• **Exercise brief**
Scan the entries for the word "relative". Every line that has it should be copied.

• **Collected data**
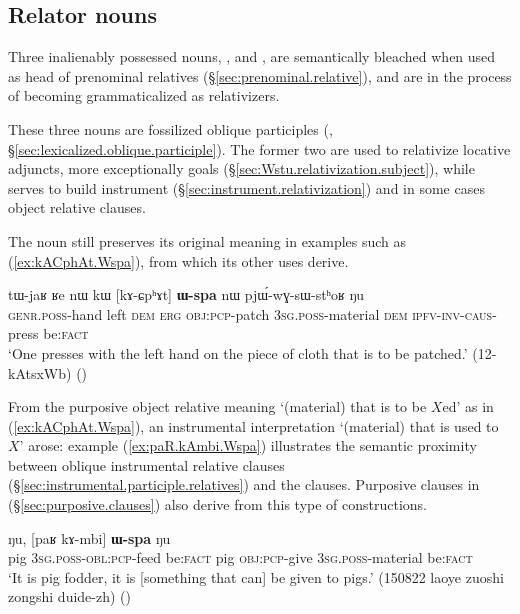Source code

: \subsection{Relator nouns} \label{sec:Wspa.relative}  
Three inalienably possessed nouns, ,   and , are semantically bleached when used as head of prenominal relatives (§\ref{sec:prenominal.relative}), and are in the process of becoming grammaticalized as relativizers. 

These three nouns are fossilized oblique participles (, §\ref{sec:lexicalized.oblique.participle}). The former two are used to relativize locative adjuncts, more exceptionally goals (§\ref{sec:Wstu.relativization.subject}), while   serves to build  instrument (§\ref{sec:instrument.relativization}) and in some cases object relative clauses.
 
The noun  still preserves its original meaning in examples such as (\ref{ex:kACphAt.Wspa}), from which its other uses derive.
 
\begin{exe}
\ex \label{ex:kACphAt.Wspa} 
\gll tɯ-jaʁ ʁe nɯ kɯ [kɤ-ɕpʰɤt] \textbf{ɯ-spa} nɯ pjɯ́-wɣ-sɯ-stʰoʁ ŋu \\
\textsc{genr}.\textsc{poss}-hand left \textsc{dem} \textsc{erg} \textsc{obj}:\textsc{pcp}-patch \textsc{3sg}.\textsc{poss}-material \textsc{dem} \textsc{ipfv}-\textsc{inv}-\textsc{caus}-press be:\textsc{fact} \\
\glt `One presses with the left hand on the piece of cloth that is to be patched.' (12-kAtsxWb)
()
\end{exe}

From the purposive object relative meaning `(material) that is to be $X$ed' as in (\ref{ex:kACphAt.Wspa}), an instrumental interpretation `(material) that is used to $X$' arose: example (\ref{ex:paR.kAmbi.Wspa}) illustrates the semantic proximity between oblique instrumental relative clauses (§\ref{sec:instrumental.participle.relatives}) and the  clauses. Purposive clauses in  (§\ref{sec:purposive.clauses}) also derive from this type of constructions.

\begin{exe}
\ex \label{ex:paR.kAmbi.Wspa} 
 ŋu, [paʁ kɤ-mbi] \textbf{ɯ-spa} ŋu \\
pig \textsc{3sg}.\textsc{poss}-\textsc{obl}:\textsc{pcp}-feed be:\textsc{fact} pig \textsc{obj}:\textsc{pcp}-give \textsc{3sg}.\textsc{poss}-material be:\textsc{fact} \\
\glt `It is pig fodder, it is [something that can] be given to pigs.' (150822 laoye zuoshi zongshi duide-zh)
()
\end{exe}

• **Exercise response**
: \subsection{Relator nouns} \label{sec:Wspa.relative}  
Three inalienably possessed nouns, ,   and , are semantically bleached when used as head of prenominal relatives (§\ref{sec:prenominal.relative}), and are in the process of becoming grammaticalized as relativizers. 
These three nouns are fossilized oblique participles (, §\ref{sec:lexicalized.oblique.participle}). The former two are used to relativize locative adjuncts, more exceptionally goals (§\ref{sec:Wstu.relativization.subject}), while   serves to build  instrument (§\ref{sec:instrument.relativization}) and in some cases object relative clauses.
From the purposive object relative meaning `(material) that is to be $X$ed' as in (\ref{ex:kACphAt.Wspa}), an instrumental interpretation `(material) that is used to $X$' arose: example (\ref{ex:paR.kAmbi.Wspa}) illustrates the semantic proximity between oblique instrumental relative clauses (§\ref{sec:instrumental.participle.relatives}) and the  clauses. Purposive clauses in  (§\ref{sec:purposive.clauses}) also derive from this type of constructions.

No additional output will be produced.